Scoreboards come in all shapes and sizes, from the enormous banner at Kauffman Field to the pylons found at motor raceways. Nevertheless, in the world of professional sports, bigger is often better. We've seen the NBA's Houston Rockets install a massive videoboard over their court, then the NFL's Dallas Cowboys one-upped them with a humongous screen that almost dwarfs the action on the field. The ginormous scoreboard trend had not really caught in hockey to a large degree, but that is changing now.

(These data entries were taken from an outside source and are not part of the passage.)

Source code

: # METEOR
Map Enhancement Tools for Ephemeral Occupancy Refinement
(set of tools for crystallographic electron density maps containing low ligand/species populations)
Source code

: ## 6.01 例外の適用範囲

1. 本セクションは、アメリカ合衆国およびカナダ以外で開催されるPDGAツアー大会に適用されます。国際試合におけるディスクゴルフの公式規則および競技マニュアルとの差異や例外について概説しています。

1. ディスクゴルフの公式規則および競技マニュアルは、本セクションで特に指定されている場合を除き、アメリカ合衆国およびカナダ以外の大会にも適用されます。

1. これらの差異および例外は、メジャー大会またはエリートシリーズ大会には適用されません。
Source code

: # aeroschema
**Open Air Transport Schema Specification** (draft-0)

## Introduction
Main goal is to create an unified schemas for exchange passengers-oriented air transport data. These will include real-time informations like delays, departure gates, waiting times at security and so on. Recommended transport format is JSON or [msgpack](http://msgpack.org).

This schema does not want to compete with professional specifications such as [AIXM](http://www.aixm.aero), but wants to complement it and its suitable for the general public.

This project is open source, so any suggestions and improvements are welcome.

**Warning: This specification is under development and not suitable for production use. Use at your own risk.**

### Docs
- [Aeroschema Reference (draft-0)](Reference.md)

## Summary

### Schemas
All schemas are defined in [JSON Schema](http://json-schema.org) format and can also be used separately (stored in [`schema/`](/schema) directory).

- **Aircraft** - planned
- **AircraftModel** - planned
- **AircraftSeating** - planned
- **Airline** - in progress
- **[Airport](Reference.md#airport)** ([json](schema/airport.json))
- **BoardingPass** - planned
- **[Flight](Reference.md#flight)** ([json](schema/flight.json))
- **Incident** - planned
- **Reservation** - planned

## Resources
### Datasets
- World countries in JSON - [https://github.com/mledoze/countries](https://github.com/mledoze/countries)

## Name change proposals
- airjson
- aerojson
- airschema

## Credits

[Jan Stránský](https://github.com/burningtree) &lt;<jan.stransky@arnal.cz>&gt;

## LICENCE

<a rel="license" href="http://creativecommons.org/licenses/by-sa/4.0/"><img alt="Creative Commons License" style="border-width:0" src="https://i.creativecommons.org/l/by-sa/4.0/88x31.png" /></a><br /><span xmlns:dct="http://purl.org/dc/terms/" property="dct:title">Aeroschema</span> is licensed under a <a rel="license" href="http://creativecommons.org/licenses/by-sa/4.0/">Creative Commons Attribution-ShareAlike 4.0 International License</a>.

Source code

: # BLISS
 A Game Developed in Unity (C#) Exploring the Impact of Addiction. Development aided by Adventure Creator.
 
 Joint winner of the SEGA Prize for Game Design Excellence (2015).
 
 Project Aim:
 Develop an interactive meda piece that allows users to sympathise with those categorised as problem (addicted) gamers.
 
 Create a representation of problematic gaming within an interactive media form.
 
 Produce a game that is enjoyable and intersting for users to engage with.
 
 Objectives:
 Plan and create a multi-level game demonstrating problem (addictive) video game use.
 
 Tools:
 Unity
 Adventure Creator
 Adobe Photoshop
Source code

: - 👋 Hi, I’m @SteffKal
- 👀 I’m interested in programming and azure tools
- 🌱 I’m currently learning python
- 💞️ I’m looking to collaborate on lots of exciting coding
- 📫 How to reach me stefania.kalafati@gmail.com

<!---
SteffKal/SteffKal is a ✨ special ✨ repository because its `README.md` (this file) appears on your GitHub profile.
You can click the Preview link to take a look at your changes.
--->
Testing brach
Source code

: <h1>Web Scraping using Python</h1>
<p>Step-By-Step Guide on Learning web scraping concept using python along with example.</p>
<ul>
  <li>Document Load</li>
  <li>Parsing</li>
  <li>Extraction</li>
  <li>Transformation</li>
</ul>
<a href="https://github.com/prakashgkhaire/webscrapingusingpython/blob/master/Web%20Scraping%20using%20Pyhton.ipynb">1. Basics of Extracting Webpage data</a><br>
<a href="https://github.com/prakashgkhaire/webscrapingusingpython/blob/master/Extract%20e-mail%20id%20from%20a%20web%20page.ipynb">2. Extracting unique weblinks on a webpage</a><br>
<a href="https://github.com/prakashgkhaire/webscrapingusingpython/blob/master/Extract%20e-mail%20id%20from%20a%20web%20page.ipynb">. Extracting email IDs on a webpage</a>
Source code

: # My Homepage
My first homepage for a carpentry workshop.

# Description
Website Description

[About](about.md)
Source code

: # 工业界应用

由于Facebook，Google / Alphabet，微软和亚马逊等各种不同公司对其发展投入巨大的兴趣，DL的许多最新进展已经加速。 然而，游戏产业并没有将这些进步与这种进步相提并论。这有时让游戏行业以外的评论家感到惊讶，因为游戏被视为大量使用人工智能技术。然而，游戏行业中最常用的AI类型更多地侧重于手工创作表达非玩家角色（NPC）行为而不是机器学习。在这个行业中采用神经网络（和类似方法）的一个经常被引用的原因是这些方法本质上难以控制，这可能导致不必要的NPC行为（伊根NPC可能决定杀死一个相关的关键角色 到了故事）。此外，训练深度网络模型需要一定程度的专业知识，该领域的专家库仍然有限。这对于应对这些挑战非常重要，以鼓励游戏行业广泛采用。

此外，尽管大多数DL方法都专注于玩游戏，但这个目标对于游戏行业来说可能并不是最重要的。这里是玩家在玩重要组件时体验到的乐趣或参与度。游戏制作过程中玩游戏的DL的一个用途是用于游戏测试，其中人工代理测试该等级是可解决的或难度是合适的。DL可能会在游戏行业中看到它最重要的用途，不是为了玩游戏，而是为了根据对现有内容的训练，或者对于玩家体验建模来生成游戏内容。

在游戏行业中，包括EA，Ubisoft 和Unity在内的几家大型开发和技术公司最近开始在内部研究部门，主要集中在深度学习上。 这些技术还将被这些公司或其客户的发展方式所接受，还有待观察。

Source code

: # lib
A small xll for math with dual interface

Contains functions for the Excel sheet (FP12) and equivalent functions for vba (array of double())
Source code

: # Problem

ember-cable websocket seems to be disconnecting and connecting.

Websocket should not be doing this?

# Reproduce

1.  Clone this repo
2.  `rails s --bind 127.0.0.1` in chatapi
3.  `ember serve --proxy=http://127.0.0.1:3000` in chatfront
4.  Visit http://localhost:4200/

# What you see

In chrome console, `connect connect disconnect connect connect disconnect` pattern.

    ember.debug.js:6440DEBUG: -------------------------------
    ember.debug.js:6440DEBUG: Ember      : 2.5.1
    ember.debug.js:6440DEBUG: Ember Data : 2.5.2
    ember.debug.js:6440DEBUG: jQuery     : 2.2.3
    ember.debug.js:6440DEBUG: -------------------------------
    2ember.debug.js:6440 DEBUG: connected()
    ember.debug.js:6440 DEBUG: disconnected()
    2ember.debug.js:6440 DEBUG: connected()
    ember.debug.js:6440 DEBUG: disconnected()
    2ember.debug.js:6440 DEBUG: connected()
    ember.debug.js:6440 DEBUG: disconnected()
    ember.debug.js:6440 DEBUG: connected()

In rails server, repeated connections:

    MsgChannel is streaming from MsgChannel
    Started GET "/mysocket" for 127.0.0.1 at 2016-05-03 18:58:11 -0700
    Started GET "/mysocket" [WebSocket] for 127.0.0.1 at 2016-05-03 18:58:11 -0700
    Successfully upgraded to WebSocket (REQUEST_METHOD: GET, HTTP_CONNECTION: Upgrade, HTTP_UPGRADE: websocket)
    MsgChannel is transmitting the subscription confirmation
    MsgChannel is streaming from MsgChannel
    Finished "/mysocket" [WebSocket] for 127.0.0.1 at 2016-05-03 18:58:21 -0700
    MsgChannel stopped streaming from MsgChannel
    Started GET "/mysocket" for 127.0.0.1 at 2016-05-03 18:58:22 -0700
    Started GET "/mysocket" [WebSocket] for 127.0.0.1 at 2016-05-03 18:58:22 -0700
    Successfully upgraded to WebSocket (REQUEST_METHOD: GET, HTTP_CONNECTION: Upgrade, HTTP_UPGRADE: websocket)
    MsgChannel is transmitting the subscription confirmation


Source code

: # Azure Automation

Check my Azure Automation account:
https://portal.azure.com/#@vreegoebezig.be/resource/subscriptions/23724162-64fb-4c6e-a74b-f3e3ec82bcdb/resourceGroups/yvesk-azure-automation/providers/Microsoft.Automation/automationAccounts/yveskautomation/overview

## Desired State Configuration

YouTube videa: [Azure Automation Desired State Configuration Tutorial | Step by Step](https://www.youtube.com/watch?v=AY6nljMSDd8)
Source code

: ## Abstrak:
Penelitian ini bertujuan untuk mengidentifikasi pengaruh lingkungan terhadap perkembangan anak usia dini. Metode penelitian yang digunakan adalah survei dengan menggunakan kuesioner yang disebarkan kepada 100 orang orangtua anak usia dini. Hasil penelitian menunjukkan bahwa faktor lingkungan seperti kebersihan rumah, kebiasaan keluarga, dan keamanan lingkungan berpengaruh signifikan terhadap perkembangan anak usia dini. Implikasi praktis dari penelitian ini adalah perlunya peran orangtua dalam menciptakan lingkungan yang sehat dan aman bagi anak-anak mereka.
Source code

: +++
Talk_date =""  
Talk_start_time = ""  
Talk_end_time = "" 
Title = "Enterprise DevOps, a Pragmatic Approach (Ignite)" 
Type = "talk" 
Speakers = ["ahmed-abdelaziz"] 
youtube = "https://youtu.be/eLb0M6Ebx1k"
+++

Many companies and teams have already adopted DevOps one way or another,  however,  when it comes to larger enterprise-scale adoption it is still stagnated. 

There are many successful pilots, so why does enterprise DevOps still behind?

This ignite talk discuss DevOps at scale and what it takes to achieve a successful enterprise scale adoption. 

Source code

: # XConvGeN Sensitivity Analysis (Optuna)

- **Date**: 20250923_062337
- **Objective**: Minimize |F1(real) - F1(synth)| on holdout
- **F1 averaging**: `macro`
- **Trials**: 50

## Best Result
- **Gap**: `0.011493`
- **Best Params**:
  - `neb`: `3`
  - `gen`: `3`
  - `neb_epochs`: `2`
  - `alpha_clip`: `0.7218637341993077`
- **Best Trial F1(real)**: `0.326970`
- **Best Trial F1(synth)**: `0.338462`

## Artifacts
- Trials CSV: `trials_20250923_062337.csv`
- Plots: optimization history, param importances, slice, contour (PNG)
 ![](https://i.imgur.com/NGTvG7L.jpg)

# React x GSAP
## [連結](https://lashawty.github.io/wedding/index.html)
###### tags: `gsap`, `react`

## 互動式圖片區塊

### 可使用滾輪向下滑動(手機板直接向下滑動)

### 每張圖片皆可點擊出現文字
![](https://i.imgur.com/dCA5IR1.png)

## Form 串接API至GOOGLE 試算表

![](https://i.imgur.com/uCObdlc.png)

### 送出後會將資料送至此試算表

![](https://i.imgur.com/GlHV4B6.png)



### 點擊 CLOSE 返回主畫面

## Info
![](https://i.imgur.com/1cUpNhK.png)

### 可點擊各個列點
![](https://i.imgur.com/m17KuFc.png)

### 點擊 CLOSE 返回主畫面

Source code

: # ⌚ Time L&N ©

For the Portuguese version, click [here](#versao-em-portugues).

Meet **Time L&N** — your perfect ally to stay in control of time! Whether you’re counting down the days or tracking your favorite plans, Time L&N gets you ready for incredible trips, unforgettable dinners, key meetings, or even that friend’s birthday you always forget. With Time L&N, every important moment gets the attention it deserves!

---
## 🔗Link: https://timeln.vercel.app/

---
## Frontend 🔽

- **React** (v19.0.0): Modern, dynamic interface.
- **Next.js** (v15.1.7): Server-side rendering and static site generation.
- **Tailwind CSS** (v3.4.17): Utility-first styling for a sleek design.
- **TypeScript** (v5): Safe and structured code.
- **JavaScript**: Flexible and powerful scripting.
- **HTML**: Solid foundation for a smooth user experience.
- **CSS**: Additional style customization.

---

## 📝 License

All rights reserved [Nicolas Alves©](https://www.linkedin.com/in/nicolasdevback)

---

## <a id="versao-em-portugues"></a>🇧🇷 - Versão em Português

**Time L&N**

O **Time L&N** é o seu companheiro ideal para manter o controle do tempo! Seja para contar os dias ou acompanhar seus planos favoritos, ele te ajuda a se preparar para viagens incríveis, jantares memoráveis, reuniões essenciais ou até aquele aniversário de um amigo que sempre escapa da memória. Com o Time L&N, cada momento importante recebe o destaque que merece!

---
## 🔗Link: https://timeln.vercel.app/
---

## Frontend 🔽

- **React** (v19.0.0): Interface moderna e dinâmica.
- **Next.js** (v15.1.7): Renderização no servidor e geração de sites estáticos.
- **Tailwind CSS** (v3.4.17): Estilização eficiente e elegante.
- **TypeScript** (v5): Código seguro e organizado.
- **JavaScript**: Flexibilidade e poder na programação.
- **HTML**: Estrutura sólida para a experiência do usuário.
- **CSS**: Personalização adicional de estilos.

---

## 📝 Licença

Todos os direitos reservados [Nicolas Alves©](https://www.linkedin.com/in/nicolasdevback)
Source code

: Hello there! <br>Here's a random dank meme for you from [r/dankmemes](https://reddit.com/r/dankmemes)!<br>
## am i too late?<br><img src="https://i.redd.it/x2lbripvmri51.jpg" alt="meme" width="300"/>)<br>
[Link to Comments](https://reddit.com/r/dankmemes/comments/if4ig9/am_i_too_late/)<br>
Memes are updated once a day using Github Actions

The Tampa Bay Times Forum, home of the NHL's Lightning, has been looking for ways to attract more fans to hockey games - no small task considering the palm trees and beaches nearby - and after adding an organ and Tesla coils to create lightning bolts, they have installed what is by far the largest board in the NHL. Rectangular in shape, the new scoreboard will be the largest single-hung example in North America and will provide high-definition video to fans in the arena.
Lightning coach Guy Boucher jokes that he is afraid of seeing his face displayed vividly on the huge screen. "If I can avoid it, perfect," he laughed.
Lightning owner Jeff Vinik is responsible for the $5 million cost for the new videoboard, which is a key part of the $42 million renovation of the Forum. And although the megaboard doesn't come cheap, those who have been to a game in Tampa can tell you about the black squares that would show up on the old screens. Now, fans will get to see clear pictures, but they will be stretched to enormous proportions in the highest-possible definition.
The new Daktronics scoreboard has an astonishing 3,920 square feet of screen space compared with 1,792 square feet on the old board. There is no word as to what the fate of the old scoreboard will be, but the Lightning can look to Toronto for a creative solution. After the Air Canada Centre installed a new $7.8 million HD board and sent their old scoreboard down the road to Ricoh Coliseum, home of the AHL Marlies. Tampa Bay's AHL affiliate in Syracuse already installed a new scoreboard at War Memorial Arena, but there are many other rinks that could benefit from an NHL quality scoreboard, and the Lightning now have the chance to pursue that option if they wish.
Tampa Bay is not the only hockey team upgrading their presentation this season. The Columbus Blue Jackets also contracted Daktronics to provide a new series of video display boards and a centerpiece scoreboard that provides 2 1/2 times more display space than its predecessor at Nationwide Arena. The new board is designed in the traditional hockey and basketball fashion, with four square-shaped screen surrounded by LED ribbons. The new scoreboard replaces a twelve-year old example, and that is huge according to Derek Dowley, Game Operations Director with the Blue Jackets. "Think about the TV or the phone you had 12 years ago, when this was built, and what you have now. The technology's just come so far."
Also installed in the arena are LED ribbons which will display an animated cannonball when the real cannon is fired following a Jackets goal. There is also a new "party tower" that will display video and live tweets from fans during the game.
Together, Tampa Bay and Columbus are part of a trend changing the sports world and placing a new emphasis on the scoreboard. Although some fans may lament the loss of a simple hockey game feel, the teams hope many more will come in and reinvigorate their fortunes in return for the enormous investment - and enormous screens.